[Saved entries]
-*-

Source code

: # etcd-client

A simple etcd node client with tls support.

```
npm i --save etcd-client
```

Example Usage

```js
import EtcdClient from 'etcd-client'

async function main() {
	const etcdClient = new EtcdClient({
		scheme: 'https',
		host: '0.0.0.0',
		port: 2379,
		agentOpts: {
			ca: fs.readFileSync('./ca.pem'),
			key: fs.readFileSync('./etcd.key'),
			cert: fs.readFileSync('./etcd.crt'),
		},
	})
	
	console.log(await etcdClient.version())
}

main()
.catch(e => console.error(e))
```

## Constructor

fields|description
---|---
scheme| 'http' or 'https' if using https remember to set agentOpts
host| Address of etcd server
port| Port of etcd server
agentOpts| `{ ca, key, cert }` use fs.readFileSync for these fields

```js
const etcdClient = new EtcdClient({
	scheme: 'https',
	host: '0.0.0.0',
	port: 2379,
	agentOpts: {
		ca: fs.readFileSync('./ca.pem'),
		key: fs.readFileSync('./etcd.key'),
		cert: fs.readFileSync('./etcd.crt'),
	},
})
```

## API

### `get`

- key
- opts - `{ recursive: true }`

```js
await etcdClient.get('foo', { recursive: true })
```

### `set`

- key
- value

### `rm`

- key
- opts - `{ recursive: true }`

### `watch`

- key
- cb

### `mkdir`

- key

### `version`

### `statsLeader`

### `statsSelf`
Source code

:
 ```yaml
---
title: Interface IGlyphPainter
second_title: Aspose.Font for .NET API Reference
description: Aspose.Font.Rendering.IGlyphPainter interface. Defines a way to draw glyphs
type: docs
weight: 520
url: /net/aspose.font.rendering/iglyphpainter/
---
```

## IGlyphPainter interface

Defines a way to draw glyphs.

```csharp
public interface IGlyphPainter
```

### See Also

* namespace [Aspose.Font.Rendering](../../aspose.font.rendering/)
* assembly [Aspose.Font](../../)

-*-

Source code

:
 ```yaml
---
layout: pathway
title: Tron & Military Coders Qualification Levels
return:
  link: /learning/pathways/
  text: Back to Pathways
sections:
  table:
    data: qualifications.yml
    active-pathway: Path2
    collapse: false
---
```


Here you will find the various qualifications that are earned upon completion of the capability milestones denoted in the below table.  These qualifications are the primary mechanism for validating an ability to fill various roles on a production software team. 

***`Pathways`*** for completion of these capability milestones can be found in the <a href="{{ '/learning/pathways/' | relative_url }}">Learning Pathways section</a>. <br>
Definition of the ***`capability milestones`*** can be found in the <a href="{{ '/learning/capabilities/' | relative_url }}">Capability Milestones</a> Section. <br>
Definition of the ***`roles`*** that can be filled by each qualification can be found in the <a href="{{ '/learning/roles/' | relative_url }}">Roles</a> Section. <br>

-*-

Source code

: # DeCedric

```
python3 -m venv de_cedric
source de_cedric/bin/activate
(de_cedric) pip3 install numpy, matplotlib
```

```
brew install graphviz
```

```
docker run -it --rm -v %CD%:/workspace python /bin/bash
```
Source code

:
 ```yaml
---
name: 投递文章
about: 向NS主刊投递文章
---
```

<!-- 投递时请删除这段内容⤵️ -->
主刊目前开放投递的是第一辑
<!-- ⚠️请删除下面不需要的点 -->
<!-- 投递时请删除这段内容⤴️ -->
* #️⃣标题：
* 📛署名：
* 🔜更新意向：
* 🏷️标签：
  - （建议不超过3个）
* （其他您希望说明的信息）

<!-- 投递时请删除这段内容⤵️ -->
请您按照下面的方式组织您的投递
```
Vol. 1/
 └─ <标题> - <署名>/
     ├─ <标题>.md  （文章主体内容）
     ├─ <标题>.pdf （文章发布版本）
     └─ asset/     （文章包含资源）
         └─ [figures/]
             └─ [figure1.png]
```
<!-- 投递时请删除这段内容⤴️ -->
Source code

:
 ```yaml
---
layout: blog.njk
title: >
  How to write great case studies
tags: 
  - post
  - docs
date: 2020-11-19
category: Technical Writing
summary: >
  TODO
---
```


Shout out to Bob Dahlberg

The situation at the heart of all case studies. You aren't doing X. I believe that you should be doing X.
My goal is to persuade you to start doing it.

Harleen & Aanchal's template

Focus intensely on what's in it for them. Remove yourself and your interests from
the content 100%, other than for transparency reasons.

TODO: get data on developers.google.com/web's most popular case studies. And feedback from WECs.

-*-

Check each line above for the word "qualifications" and copy every line that has it.

    data: qualifications.yml
Here you will find the various qualifications that are earned upon completion of the capability milestones denoted in the below table.  These qualifications are the primary mechanism for validating an ability to fill various roles on a production software team. 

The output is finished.